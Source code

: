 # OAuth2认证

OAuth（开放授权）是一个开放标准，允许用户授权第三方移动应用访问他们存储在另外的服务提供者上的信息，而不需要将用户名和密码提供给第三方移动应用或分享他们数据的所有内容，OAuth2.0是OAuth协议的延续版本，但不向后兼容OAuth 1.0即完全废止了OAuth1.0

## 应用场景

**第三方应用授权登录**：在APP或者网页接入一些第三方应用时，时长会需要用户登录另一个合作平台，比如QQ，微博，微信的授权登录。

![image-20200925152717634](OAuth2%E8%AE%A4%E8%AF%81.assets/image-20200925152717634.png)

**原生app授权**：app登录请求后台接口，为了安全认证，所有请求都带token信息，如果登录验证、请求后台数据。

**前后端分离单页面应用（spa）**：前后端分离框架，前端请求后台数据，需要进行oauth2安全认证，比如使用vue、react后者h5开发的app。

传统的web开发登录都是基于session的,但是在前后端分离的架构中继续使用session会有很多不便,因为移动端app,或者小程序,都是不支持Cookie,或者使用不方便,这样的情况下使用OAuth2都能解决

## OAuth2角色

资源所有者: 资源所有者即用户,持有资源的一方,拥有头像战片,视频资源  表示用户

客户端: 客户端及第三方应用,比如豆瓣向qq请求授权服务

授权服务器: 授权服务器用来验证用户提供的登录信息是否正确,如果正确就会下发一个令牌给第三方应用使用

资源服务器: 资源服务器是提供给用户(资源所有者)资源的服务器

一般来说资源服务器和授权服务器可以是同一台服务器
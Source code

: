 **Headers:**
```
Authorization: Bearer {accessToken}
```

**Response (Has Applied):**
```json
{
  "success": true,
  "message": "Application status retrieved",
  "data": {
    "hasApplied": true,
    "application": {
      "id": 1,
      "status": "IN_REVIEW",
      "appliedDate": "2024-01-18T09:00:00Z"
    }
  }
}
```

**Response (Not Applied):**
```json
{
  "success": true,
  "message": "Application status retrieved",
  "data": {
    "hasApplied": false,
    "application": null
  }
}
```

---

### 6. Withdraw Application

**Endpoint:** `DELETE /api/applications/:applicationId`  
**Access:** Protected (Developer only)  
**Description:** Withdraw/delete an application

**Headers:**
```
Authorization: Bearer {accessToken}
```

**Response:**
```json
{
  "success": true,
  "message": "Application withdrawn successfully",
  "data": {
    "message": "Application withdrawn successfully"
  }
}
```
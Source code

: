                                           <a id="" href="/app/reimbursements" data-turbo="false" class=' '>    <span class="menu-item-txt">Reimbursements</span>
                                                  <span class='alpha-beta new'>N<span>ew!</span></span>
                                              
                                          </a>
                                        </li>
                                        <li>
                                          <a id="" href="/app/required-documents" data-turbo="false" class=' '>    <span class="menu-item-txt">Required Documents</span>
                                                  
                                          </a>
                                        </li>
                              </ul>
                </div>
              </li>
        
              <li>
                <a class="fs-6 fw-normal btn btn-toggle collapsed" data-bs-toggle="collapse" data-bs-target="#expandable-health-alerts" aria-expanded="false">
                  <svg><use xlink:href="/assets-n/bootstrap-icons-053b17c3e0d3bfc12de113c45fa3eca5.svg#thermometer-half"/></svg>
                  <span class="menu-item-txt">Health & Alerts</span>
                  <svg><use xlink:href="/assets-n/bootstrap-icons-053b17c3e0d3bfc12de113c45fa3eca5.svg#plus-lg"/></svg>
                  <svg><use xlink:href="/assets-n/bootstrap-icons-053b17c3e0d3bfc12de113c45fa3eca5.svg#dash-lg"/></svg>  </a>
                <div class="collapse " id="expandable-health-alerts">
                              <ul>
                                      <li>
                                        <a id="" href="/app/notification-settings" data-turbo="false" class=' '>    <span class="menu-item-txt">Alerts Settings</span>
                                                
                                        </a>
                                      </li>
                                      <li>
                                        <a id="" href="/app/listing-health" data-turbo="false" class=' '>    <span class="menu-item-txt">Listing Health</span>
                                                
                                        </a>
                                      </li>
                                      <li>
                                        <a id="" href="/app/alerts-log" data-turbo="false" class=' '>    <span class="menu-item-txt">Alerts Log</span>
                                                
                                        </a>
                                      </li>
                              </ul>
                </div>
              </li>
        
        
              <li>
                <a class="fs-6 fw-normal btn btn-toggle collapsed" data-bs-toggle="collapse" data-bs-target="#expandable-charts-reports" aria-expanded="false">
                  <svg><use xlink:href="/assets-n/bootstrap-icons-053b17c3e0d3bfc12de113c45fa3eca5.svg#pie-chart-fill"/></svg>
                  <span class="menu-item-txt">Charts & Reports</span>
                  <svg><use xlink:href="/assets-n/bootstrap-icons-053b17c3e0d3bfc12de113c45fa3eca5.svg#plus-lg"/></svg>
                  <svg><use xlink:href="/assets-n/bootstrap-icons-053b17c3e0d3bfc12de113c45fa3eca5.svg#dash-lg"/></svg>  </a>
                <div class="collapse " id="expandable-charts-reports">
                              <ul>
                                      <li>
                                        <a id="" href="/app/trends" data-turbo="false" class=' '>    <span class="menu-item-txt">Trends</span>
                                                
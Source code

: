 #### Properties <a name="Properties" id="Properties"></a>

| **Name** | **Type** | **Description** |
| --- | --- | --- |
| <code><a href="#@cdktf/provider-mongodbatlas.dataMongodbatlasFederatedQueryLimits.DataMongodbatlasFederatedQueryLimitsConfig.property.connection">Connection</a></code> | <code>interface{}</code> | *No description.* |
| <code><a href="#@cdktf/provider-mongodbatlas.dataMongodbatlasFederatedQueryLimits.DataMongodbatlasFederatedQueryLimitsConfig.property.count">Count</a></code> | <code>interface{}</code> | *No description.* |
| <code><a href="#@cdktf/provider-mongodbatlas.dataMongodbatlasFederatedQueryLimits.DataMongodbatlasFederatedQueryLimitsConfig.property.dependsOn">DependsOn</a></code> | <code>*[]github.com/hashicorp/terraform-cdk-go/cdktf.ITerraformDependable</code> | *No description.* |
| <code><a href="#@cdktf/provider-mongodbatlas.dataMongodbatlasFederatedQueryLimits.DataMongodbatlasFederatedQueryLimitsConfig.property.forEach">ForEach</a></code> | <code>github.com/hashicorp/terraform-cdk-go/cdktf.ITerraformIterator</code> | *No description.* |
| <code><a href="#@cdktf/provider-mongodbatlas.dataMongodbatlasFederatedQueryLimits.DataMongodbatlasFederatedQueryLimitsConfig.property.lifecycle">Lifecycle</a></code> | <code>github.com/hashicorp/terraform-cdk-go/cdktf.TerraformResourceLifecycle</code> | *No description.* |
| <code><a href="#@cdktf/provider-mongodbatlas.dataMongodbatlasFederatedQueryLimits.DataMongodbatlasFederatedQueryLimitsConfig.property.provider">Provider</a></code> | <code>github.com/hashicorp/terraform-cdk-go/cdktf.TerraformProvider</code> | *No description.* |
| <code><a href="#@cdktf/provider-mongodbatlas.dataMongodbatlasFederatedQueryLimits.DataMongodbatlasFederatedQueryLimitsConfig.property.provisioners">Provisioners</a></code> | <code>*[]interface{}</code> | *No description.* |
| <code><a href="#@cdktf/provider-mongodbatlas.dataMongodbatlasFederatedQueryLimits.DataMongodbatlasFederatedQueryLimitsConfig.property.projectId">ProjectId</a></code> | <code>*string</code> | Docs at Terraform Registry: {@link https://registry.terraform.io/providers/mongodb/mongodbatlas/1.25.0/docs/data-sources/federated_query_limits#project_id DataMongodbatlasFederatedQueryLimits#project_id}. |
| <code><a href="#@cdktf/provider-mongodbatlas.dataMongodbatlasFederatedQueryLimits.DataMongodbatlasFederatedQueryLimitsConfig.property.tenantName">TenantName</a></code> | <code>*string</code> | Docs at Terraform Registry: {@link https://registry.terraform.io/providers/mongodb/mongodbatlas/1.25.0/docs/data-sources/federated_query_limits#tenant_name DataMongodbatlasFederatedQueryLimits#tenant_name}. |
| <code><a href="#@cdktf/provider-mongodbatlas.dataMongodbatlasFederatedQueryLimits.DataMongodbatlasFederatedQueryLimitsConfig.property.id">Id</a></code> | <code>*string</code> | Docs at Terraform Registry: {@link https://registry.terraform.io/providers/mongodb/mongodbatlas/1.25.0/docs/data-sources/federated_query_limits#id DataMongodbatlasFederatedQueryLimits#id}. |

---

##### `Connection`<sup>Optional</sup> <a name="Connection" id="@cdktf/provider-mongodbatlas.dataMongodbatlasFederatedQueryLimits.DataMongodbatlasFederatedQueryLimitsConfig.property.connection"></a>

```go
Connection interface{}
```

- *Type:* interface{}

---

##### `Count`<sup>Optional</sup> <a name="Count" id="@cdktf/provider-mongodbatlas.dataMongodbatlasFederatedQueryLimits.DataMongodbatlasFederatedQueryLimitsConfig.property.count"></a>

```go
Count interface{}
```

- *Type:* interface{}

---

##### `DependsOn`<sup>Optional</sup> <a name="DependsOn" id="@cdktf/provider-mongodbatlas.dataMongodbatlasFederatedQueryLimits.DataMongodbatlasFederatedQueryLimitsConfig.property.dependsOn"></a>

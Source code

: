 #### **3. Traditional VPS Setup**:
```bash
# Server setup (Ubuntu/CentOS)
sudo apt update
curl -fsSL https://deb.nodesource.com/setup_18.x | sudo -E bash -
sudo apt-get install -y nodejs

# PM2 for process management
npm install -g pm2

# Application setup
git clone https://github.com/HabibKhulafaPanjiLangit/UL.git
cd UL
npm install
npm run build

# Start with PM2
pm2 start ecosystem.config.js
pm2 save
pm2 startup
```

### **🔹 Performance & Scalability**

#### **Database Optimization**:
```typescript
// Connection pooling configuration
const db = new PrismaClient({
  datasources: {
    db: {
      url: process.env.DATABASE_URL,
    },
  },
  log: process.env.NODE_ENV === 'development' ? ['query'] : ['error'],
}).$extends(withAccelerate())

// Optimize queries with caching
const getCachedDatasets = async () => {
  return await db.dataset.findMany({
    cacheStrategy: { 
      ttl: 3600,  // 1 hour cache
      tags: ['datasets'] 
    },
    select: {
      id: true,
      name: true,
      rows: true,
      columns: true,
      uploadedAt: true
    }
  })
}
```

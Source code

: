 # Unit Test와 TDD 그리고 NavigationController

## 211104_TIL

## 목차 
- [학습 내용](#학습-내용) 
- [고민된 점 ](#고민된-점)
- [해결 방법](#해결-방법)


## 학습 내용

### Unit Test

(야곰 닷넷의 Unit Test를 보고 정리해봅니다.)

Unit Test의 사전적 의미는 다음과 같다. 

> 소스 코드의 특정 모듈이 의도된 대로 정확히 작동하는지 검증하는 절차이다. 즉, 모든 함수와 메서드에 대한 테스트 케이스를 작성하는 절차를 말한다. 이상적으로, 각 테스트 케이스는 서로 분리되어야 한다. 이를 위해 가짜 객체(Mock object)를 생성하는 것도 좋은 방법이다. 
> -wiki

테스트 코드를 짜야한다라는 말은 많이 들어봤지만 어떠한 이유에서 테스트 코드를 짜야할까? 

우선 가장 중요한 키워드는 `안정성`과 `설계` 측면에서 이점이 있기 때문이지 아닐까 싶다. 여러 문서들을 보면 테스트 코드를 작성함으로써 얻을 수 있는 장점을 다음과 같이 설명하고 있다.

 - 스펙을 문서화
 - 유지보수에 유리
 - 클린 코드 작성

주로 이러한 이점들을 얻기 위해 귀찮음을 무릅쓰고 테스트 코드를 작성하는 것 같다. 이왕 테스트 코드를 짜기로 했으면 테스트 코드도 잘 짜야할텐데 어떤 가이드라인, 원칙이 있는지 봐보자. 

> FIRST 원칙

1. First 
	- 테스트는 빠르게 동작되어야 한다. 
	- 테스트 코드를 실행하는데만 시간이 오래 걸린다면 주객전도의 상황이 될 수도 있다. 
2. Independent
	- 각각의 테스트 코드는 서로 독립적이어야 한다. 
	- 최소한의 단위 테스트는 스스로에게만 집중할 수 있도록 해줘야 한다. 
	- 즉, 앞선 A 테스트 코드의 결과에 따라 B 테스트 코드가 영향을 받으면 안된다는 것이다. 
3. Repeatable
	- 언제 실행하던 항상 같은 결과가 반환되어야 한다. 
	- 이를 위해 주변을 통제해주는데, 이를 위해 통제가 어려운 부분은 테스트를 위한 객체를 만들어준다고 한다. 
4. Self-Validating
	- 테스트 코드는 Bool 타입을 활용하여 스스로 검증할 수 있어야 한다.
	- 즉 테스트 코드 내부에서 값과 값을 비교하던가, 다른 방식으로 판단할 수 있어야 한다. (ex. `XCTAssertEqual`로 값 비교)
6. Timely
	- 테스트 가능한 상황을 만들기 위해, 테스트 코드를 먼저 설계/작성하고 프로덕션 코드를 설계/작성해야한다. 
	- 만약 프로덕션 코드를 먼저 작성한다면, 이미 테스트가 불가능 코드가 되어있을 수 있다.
══════════
(TASK OBJECTIVE): After reading each line of the data, give only the number of lines that include the word "message".

(SOLUTION FOR THIS EXERCISE): 4